Women and Power: Education, Religion and Identity. Olutoyin Mejiuni. Dakar, CODESRIA, 2013, 236 p., ISBN: 978-2-86978-573-1
This book is a product of the CODESRIA Advanced Research Fellowship ProgrammeNumber of visits: 4637
Education is an important tool for the development of human potential. Organizations and individuals interested in development consider knowledge, skills and attitudes, obtained through formal, non-formal and incidental learning, as invaluable assets. Therefore, it is necessary to reflect on fundamental elements that shape the process through which education is attained: How do people learn, and what are the conditions that facilitate effective learning?
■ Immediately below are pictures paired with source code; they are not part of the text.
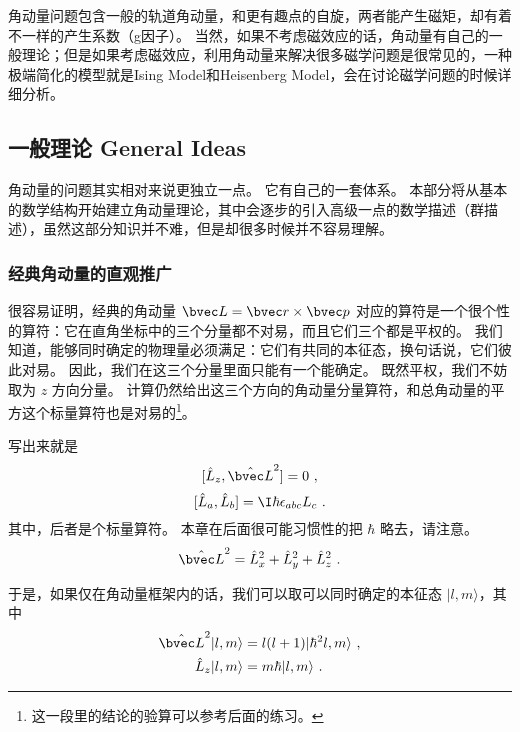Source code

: 
角动量问题包含一般的轨道角动量，和更有趣点的自旋，两者能产生磁矩，却有着不一样的产生系数（g因子）。 当然，如果不考虑磁效应的话，角动量有自己的一般理论；但是如果考虑磁效应，利用角动量来解决很多磁学问题是很常见的，一种极端简化的模型就是Ising Model和Heisenberg Model，会在讨论磁学问题的时候详细分析。

\subsection{一般理论 General Ideas}

角动量的问题其实相对来说更独立一点。 它有自己的一套体系。 本部分将从基本的数学结构开始建立角动量理论，其中会逐步的引入高级一点的数学描述（群描述），虽然这部分知识并不难，但是却很多时候并不容易理解。

\subsubsection{经典角动量的直观推广}

很容易证明，经典的角动量 $\bvec L = \bvec r\times \bvec p$ 对应的算符是一个很个性的算符：它在直角坐标中的三个分量都不对易，而且它们三个都是平权的。 我们知道，能够同时确定的物理量必须满足：它们有共同的本征态，换句话说，它们彼此对易。 因此，我们在这三个分量里面只能有一个能确定。 既然平权，我们不妨取为 $z$ 方向分量。 计算仍然给出这三个方向的角动量分量算符，和总角动量的平方这个标量算符也是对易的\footnote{这一段里的结论的验算可以参考后面的练习。}。

写出来就是
\begin{equation}\label{eq_QMAM_1}
[\hat L_z, \hat{\bvec L}^2] = 0~,
\end{equation}
\begin{equation}\label{eq_QMAM_2}
[\hat L_a, \hat L_b] = \I\hbar\epsilon_{abc}L_c~.
\end{equation}
其中，后者是个标量算符。 本章在后面很可能习惯性的把 $\hbar$ 略去，请注意。
\begin{equation}
\hat{\bvec L}^2 = \hat L_x^2+\hat L_y^2+\hat L_z^2~.
\end{equation}

于是，如果仅在角动量框架内的话，我们可以取可以同时确定的本征态 $|l,m\rangle$，其中
\begin{equation}
\begin{aligned}
\hat{\bvec L}^2|l,m\rangle &= l(l+1)|\hbar^2l,m\rangle~,\\
\hat L_z|l,m\rangle &= m\hbar|l,m\rangle~.
\end{aligned}
\end{equation}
Answers to these questions demonstrate that no education can be politically neutral, because there is no value-free education.
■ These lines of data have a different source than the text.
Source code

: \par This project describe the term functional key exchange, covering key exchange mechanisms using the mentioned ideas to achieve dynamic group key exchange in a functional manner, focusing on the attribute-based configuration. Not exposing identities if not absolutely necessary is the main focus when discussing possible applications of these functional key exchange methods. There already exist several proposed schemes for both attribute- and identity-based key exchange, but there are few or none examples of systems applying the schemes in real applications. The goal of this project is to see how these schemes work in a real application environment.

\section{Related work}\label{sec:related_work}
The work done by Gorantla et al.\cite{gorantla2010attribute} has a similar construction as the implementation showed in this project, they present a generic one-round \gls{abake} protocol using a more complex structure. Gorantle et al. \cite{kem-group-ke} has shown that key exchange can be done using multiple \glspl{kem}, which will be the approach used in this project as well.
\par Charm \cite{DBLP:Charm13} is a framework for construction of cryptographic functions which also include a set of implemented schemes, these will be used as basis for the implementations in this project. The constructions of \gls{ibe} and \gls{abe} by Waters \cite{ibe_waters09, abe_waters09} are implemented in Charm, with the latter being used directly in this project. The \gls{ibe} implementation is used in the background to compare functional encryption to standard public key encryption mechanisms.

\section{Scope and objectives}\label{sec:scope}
The traditional or indigenous education systems in Nigeria, which covered (and still cover) physical training, development of character, respect for elders and peers, development of intellectual skills, specific vocational trainings, developing a sense of belonging and participation in community affairs, and understanding, appreciating and promoting the cultural heritage of the community were, and are, not value-free. In other words, the goals and purpose of education, the content, the entire process and the procedures chosen for evaluation in education are all value-laden.
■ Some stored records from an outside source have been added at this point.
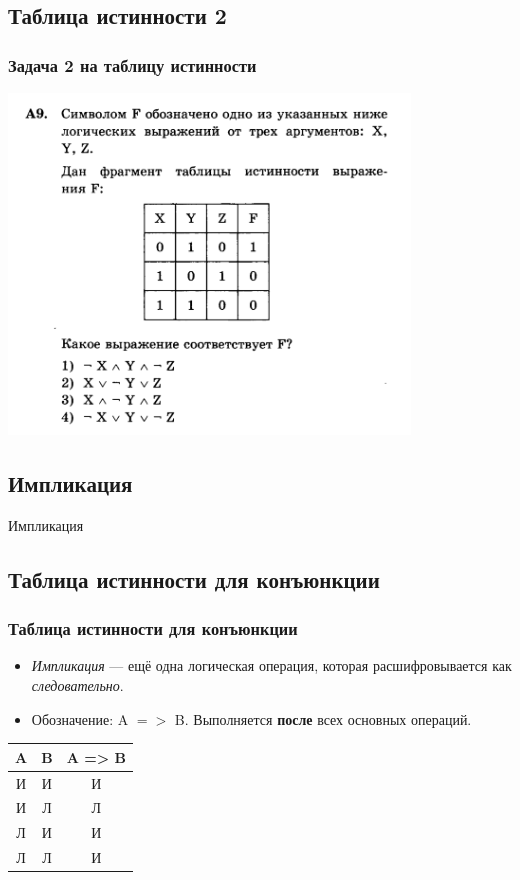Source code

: \documentclass[compress,red]{beamer}
\begin{document}
\subsection{Таблица истинности 2}
\begin{frame}[fragile]
  \frametitle{Задача 2 на таблицу истинности}
  \centerline{\includegraphics[width=0.8\textwidth]{images/logic-03.png}}
\end{frame}

\subsection{Импликация}
\begin{frame}
  \begin{center}
    \Huge{Импликация}
  \end{center}
\end{frame}

\subsection{Таблица истинности для конъюнкции}
\begin{frame}[fragile]
  \frametitle{Таблица истинности для конъюнкции}
  \begin{itemize}
    \item \emph{Импликация} --- ещё одна логическая операция, которая расшифровывается как \emph{следовательно}.
    \item Обозначение: A $=>$ B. Выполняется \textbf{после} всех основных операций.
  \end{itemize}
  \begin{center}
    \begin{tabular}{|c|c|c|}
      \hline
      A & B & A => B \\
      \hline
      И & И & И \\
      \hline
      И & Л & Л \\
      \hline
      Л & И & И \\
      \hline
      Л & Л & И \\
      \hline
    \end{tabular}
  \end{center}
\end{frame}
\end{document}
This book attempts to show that the teaching-learning process in higher education, and religion, taught and learned through non-formal and informal education (or the hidden curriculum), and other socialization processes within and outside the formal school system, all interface to determine the persons that women become. This education enhances or limits women’s capabilities, whether in the civic-political sphere or in their attempts to resist violence. Hence, education and religion have ways of empowering or disempowering women.
Olutoyin Mejiuni is an adult educator whose work focuses on the political dimensions of adult education, women’s learning, and women’s concerns in teaching-learning interactions and contexts. She holds a PhD in Adult Education, and she is an associate professor in the Department of Continuing Education at the Obafemi Awolowo University, Ile-Ife, Nigeria. She has contributed to the International Encyclopedia of Adult Education; Widening Access to Education as Social Justice;Handbook of Transformative Learning: Theory, Research and Practice, and has published in JENDA: A Journal of Culture and African Women Studies. She is a co-founder of Women Against Rape, Sexual Harassment and Sexual Exploitation (WARSHE), a non-governmental and not-for-profit organization that supports and educates survivors and potential victims of sexual violence and abuse.